Oh, no! What about champagne? - 03.12.03 - 2:38 am
Look!

Freedom fries?

I've been hearing about this shit for weeks now and I figured it was just a passing thing. Maybe a couple family-owned diners were changing the menus, a few people here and there refusing to utter the f-word, you know. No big deal.

And now I read that lawmakers are actually wasting time deciding that all House Office buildings will longer use the word "French" on the menu. Well. I bet that changes the goddamn world, don't you think?

Why stop there? What about those French-Canadians? Until France agrees with us, they'll be FREEDOM-Canadians. Yeah, I bet that hurt. Don't forget The Donnas. They just wanna freedom kiss you. And poor, poor French Stewart. Hope it's not too hard for him to get used to signing his name Freedom Stewart. Oh, snap.
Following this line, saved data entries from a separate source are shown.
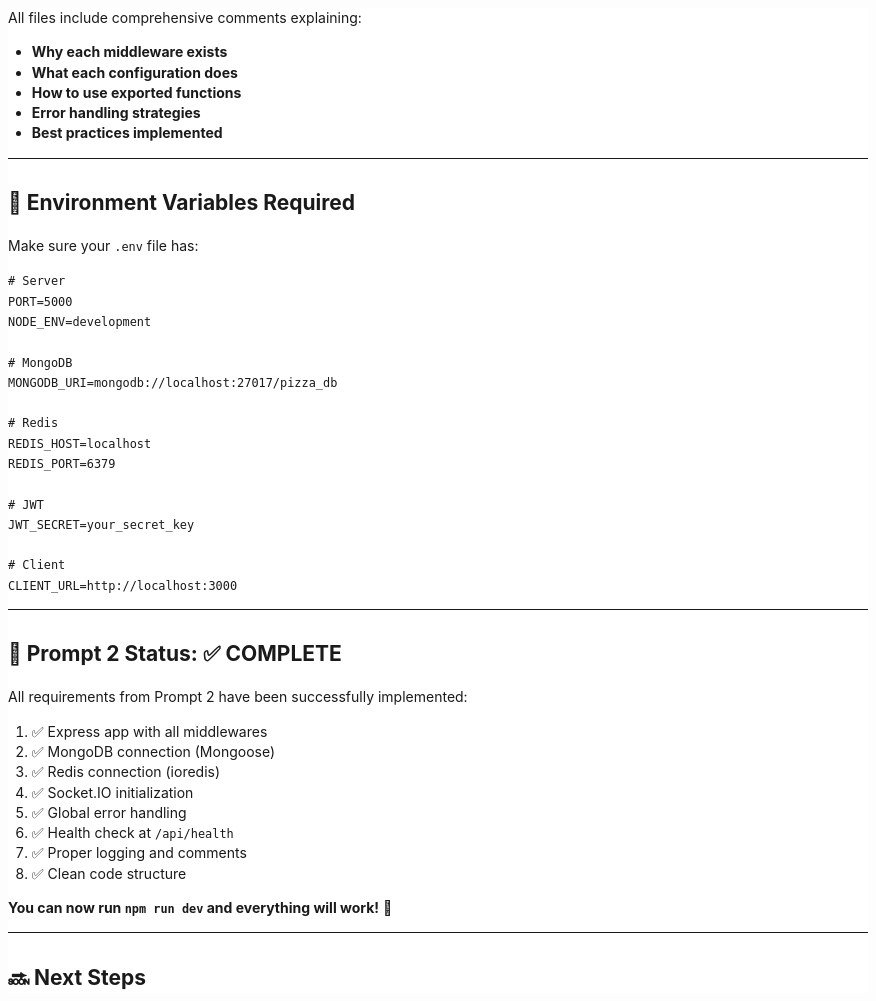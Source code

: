 All files include comprehensive comments explaining:
- **Why each middleware exists**
- **What each configuration does**
- **How to use exported functions**
- **Error handling strategies**
- **Best practices implemented**

---

## 📝 Environment Variables Required

Make sure your `.env` file has:

```env
# Server
PORT=5000
NODE_ENV=development

# MongoDB
MONGODB_URI=mongodb://localhost:27017/pizza_db

# Redis
REDIS_HOST=localhost
REDIS_PORT=6379

# JWT
JWT_SECRET=your_secret_key

# Client
CLIENT_URL=http://localhost:3000
```

---

## 🎉 Prompt 2 Status: ✅ COMPLETE

All requirements from Prompt 2 have been successfully implemented:

1. ✅ Express app with all middlewares
2. ✅ MongoDB connection (Mongoose)
3. ✅ Redis connection (ioredis)
4. ✅ Socket.IO initialization
5. ✅ Global error handling
6. ✅ Health check at `/api/health`
7. ✅ Proper logging and comments
8. ✅ Clean code structure

**You can now run `npm run dev` and everything will work!** 🚀

---

## 🔜 Next Steps
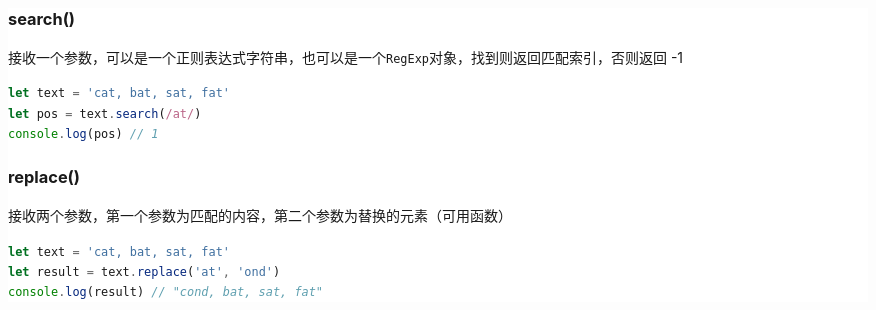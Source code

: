### search()

接收一个参数，可以是一个正则表达式字符串，也可以是一个`RegExp`对象，找到则返回匹配索引，否则返回 -1

```js
let text = 'cat, bat, sat, fat'
let pos = text.search(/at/)
console.log(pos) // 1
```

### replace()

接收两个参数，第一个参数为匹配的内容，第二个参数为替换的元素（可用函数）

```js
let text = 'cat, bat, sat, fat'
let result = text.replace('at', 'ond')
console.log(result) // "cond, bat, sat, fat"
```
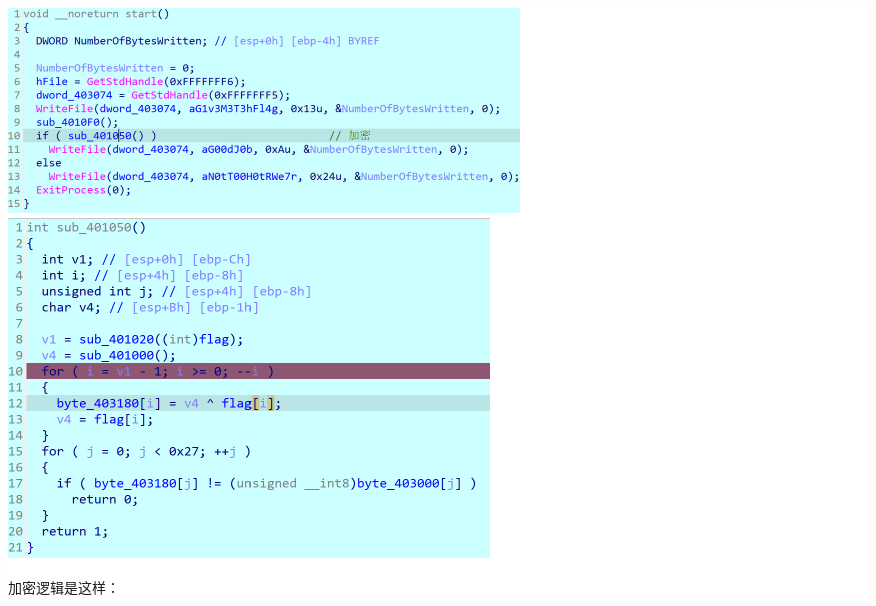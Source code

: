 <img src="assets/img/2024/1/image-20240227193749383.png" alt="image-20240227193749383" style="zoom: 50%;" /><img src="assets/img/2024/1/image-20240227193831320.png" alt="image-20240227193831320" style="zoom:50%;" />

加密逻辑是这样：
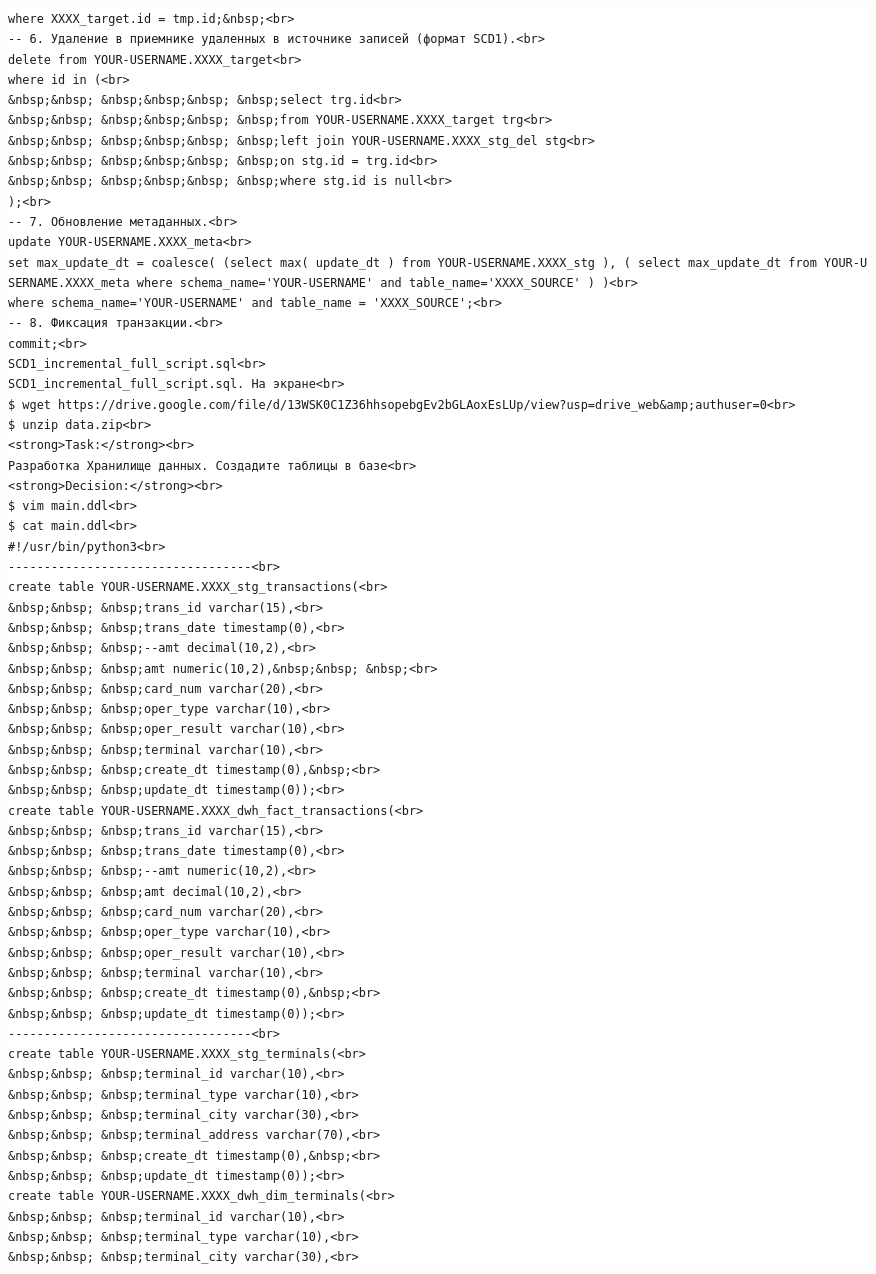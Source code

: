     where XXXX_target.id = tmp.id;&nbsp;<br>
    -- 6. Удаление в приемнике удаленных в источнике записей (формат SCD1).<br>
    delete from YOUR-USERNAME.XXXX_target<br>
    where id in (<br>
    &nbsp;&nbsp; &nbsp;&nbsp;&nbsp; &nbsp;select trg.id<br>
    &nbsp;&nbsp; &nbsp;&nbsp;&nbsp; &nbsp;from YOUR-USERNAME.XXXX_target trg<br>
    &nbsp;&nbsp; &nbsp;&nbsp;&nbsp; &nbsp;left join YOUR-USERNAME.XXXX_stg_del stg<br>
    &nbsp;&nbsp; &nbsp;&nbsp;&nbsp; &nbsp;on stg.id = trg.id<br>
    &nbsp;&nbsp; &nbsp;&nbsp;&nbsp; &nbsp;where stg.id is null<br>
    );<br>
    -- 7. Обновление метаданных.<br>
    update YOUR-USERNAME.XXXX_meta<br>
    set max_update_dt = coalesce( (select max( update_dt ) from YOUR-USERNAME.XXXX_stg ), ( select max_update_dt from YOUR-USERNAME.XXXX_meta where schema_name='YOUR-USERNAME' and table_name='XXXX_SOURCE' ) )<br>
    where schema_name='YOUR-USERNAME' and table_name = 'XXXX_SOURCE';<br>
    -- 8. Фиксация транзакции.<br>
    commit;<br>
    SCD1_incremental_full_script.sql<br>
    SCD1_incremental_full_script.sql. На экране<br>
    $ wget https://drive.google.com/file/d/13WSK0C1Z36hhsopebgEv2bGLAoxEsLUp/view?usp=drive_web&amp;authuser=0<br>
    $ unzip data.zip<br>
    <strong>Task:</strong><br>
    Разработка Хранилище данных. Создадите таблицы в базе<br>
    <strong>Decision:</strong><br>
    $ vim main.ddl<br>
    $ cat main.ddl<br>
    #!/usr/bin/python3<br>
    ----------------------------------<br>
    create table YOUR-USERNAME.XXXX_stg_transactions(<br>
    &nbsp;&nbsp; &nbsp;trans_id varchar(15),<br>
    &nbsp;&nbsp; &nbsp;trans_date timestamp(0),<br>
    &nbsp;&nbsp; &nbsp;--amt decimal(10,2),<br>
    &nbsp;&nbsp; &nbsp;amt numeric(10,2),&nbsp;&nbsp; &nbsp;<br>
    &nbsp;&nbsp; &nbsp;card_num varchar(20),<br>
    &nbsp;&nbsp; &nbsp;oper_type varchar(10),<br>
    &nbsp;&nbsp; &nbsp;oper_result varchar(10),<br>
    &nbsp;&nbsp; &nbsp;terminal varchar(10),<br>
    &nbsp;&nbsp; &nbsp;create_dt timestamp(0),&nbsp;<br>
    &nbsp;&nbsp; &nbsp;update_dt timestamp(0));<br>
    create table YOUR-USERNAME.XXXX_dwh_fact_transactions(<br>
    &nbsp;&nbsp; &nbsp;trans_id varchar(15),<br>
    &nbsp;&nbsp; &nbsp;trans_date timestamp(0),<br>
    &nbsp;&nbsp; &nbsp;--amt numeric(10,2),<br>
    &nbsp;&nbsp; &nbsp;amt decimal(10,2),<br>
    &nbsp;&nbsp; &nbsp;card_num varchar(20),<br>
    &nbsp;&nbsp; &nbsp;oper_type varchar(10),<br>
    &nbsp;&nbsp; &nbsp;oper_result varchar(10),<br>
    &nbsp;&nbsp; &nbsp;terminal varchar(10),<br>
    &nbsp;&nbsp; &nbsp;create_dt timestamp(0),&nbsp;<br>
    &nbsp;&nbsp; &nbsp;update_dt timestamp(0));<br>
    ----------------------------------<br>
    create table YOUR-USERNAME.XXXX_stg_terminals(<br>
    &nbsp;&nbsp; &nbsp;terminal_id varchar(10),<br>
    &nbsp;&nbsp; &nbsp;terminal_type varchar(10),<br>
    &nbsp;&nbsp; &nbsp;terminal_city varchar(30),<br>
    &nbsp;&nbsp; &nbsp;terminal_address varchar(70),<br>
    &nbsp;&nbsp; &nbsp;create_dt timestamp(0),&nbsp;<br>
    &nbsp;&nbsp; &nbsp;update_dt timestamp(0));<br>
    create table YOUR-USERNAME.XXXX_dwh_dim_terminals(<br>
    &nbsp;&nbsp; &nbsp;terminal_id varchar(10),<br>
    &nbsp;&nbsp; &nbsp;terminal_type varchar(10),<br>
    &nbsp;&nbsp; &nbsp;terminal_city varchar(30),<br>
I never thought I would see the day where I referenced French Stewart in a diary entry. And what a fine, fine day it is.

Anyway, this reminds me of World War II and how sauerkraut became Liberty Cabbage. Except Germany was being run by a megalomaniacal piss-fetish bigot responsible for the deaths of millions and France just said "no war" to Big Poppa. Not that I condone the bastardization of foodstuff names, but isn't that a wee bit fucked? Yeah.

I am so sick of this shit. I was hoping on living my life without experiencing Wang War III, but it looks like our government is itchin' for some killin' and not even french fries are safe from the rah! rah! America nationalism.

Oh, but wait. Before I change the subject and start talking about ducks, I believe that the author of the above article deserves mondo amounts of oral sex. Why? For feeling the need to use the following quote and to give it its own paragraph: "The French Embassy in Washington had no immediate comment, except to say that french fries actually come from Belgium."

I love my lady ducks. Seriously. They are so fucking awesome.

Remeber how I mentioned that there were two mottled ducks? It turns out that it was a couple and it didn't take long for the boy to start grooving on my mallards. This upset me for many reasons. One of them being that while he chased my ducklings, his girlfriend just sat there quiet and watched and I could totally tell that she was sad. So I got this big stick and waved it at the mottled boy in the hopes it would scare him off. I called it my Anti-Sexin' Stick and it worked pretty well for awhile. He would see the stick and let my ducklings eat in peace while he watched from a distance.

Anyhoo, ever since the mottled boy started moving in on the ladies, Fat Boy has been missing. Since Fat Boy scared off the other mallard males, we figured that the mottled scared him off. You know, that whole male dominance thing. Right.

So today I went out to feed the ducks their mid-afternoon snack and I see all four girls in the water, swimming around, bobbing, nicely quacking amongst themselves. It was very nice and peaceful. Mottled Boy was nowhere to be seen.

Then I thought of something. Maybe it was the ladies who scared of the boys. Yeah! They were sick of all the clumsy advances and told the boys to go fuck off. That makes perfect sense!

Oh, oh, oh! Another thing! The otter family is back! Four of them! Otters! I love otters! Hooray for otters!

I think it's time I went to bed. Like, an hour ago.